++++ Exercise materials ++++

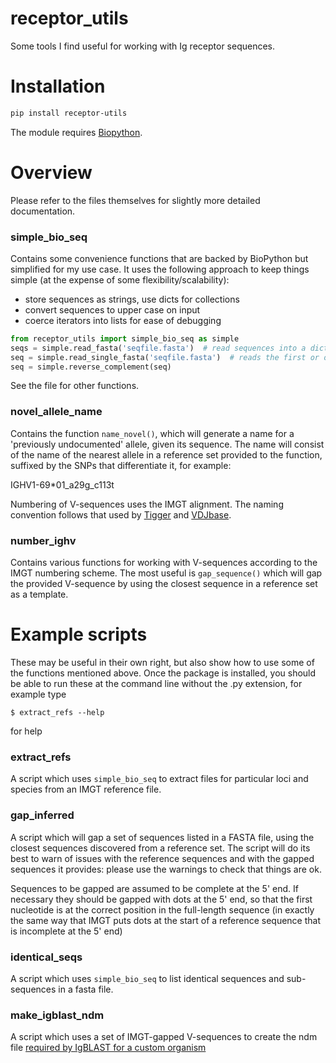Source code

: # receptor_utils

Some tools I find useful for working with Ig receptor sequences.

# Installation

```bash
pip install receptor-utils
```

The module requires [Biopython](https://biopython.org).

# Overview

Please refer to the files themselves for slightly more detailed documentation.

### simple_bio_seq 

Contains some convenience functions that are backed by BioPython but simplified for 
my use case. It uses the following approach to keep things simple
(at the expense of some flexibility/scalability):

- store sequences as strings, use dicts for collections
- convert sequences to upper case on input
- coerce iterators into lists for ease of debugging


```python
from receptor_utils import simple_bio_seq as simple
seqs = simple.read_fasta('seqfile.fasta')  # read sequences into a dict with names as keys
seq = simple.read_single_fasta('seqfile.fasta')  # reads the first or only sequence into a string
seq = simple.reverse_complement(seq)
```
See the file for other functions.

### novel_allele_name

Contains the function ```name_novel()```, which will generate a name for a 'previously undocumented'
allele, given its sequence. The name will consist of the name of the nearest allele in a 
reference set provided to the function, suffixed by the SNPs that differentiate it,
for example:

IGHV1-69*01_a29g_c113t

Numbering of V-sequences uses the IMGT alignment. The naming convention follows that used by
[Tigger](https://tigger.readthedocs.io/en/stable/) and 
[VDJbase](https://vdjbase.org).

### number_ighv

Contains various functions for working with V-sequences according to the IMGT numbering scheme.
The most useful is ```gap_sequence()``` which will gap the provided V-sequence by using the closest sequence in a reference
set as a template.

# Example scripts

These may be useful in their own right, but also show how to use some of the functions 
mentioned above. Once the package is installed, you should be able to run these at the command
line without the .py extension, for example type
```shell
$ extract_refs --help
```
for help

### extract_refs
A script which uses ```simple_bio_seq``` to extract 
files for particular loci and species from an IMGT reference file. 

### gap_inferred
A script which will gap a set of sequences listed in a FASTA file, using the closest sequences
discovered from a reference set. The script will do its best to warn of issues with the reference sequences and with 
the gapped sequences it provides: please use the warnings to check that things are ok.

Sequences to be gapped are assumed to be complete at the 5' end. If necessary they should be gapped with dots
at the 5' end, so that the first nucleotide is at the correct position in the full-length sequence (in exactly
the same way that IMGT puts dots at the start of a reference sequence that is incomplete at the 5' end)

### identical_seqs
A script which uses ```simple_bio_seq``` to list identical sequences and sub-sequences in a fasta file.

### make_igblast_ndm
A script which uses a set of IMGT-gapped V-sequences to create the ndm file 
[required by IgBLAST for a custom organism](https://ncbi.github.io/igblast/cook/How-to-set-up.html)












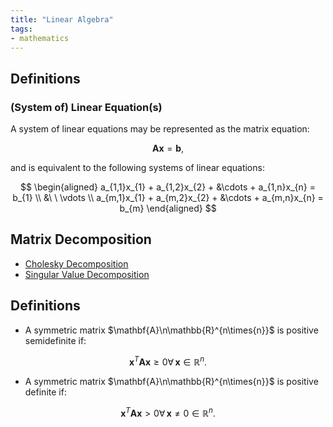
 ```yaml
---
title: "Linear Algebra"
tags:
- mathematics
---
```


## Definitions

### (System of) Linear Equation(s)

A system of linear equations may be represented as the matrix equation:

$$
\mathbf{A}\mathbf{x} = \mathbf{b},
$$

and is equivalent to the following systems of linear equations:

$$
\begin{aligned} 
    a_{1,1}x_{1} + a_{1,2}x_{2} + &\cdots + a_{1,n}x_{n} = b_{1} \\
                                  &\ \ \vdots                    \\
    a_{m,1}x_{1} + a_{m,2}x_{2} + &\cdots + a_{m,n}x_{n} = b_{m} 
\end{aligned}
$$

## Matrix Decomposition

- [Cholesky Decomposition](public/cholesky-decomposition.md)
- [Singular Value Decomposition](public/singular-value-decomposition.md)

## Definitions

- A symmetric matrix $\mathbf{A}\n\mathbb{R}^{n\times{n}}$ is positive semidefinite if:

$$
\mathbf{x}^T\mathbf{A}\mathbf{x}\geq 0 \forall\,\mathbf{x} \in\mathbb{R}^n.
$$

- A symmetric matrix $\mathbf{A}\n\mathbb{R}^{n\times{n}}$ is positive definite if:

$$
\mathbf{x}^T\mathbf{A}\mathbf{x}> 0 \forall\,\mathbf{x}\neq 0 \in\mathbb{R}^n.
$$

++++

### Directions:
Please go through the data and copy each line containing the word "equations".

### Solution:
A system of linear equations may be represented as the matrix equation:
and is equivalent to the following systems of linear equations:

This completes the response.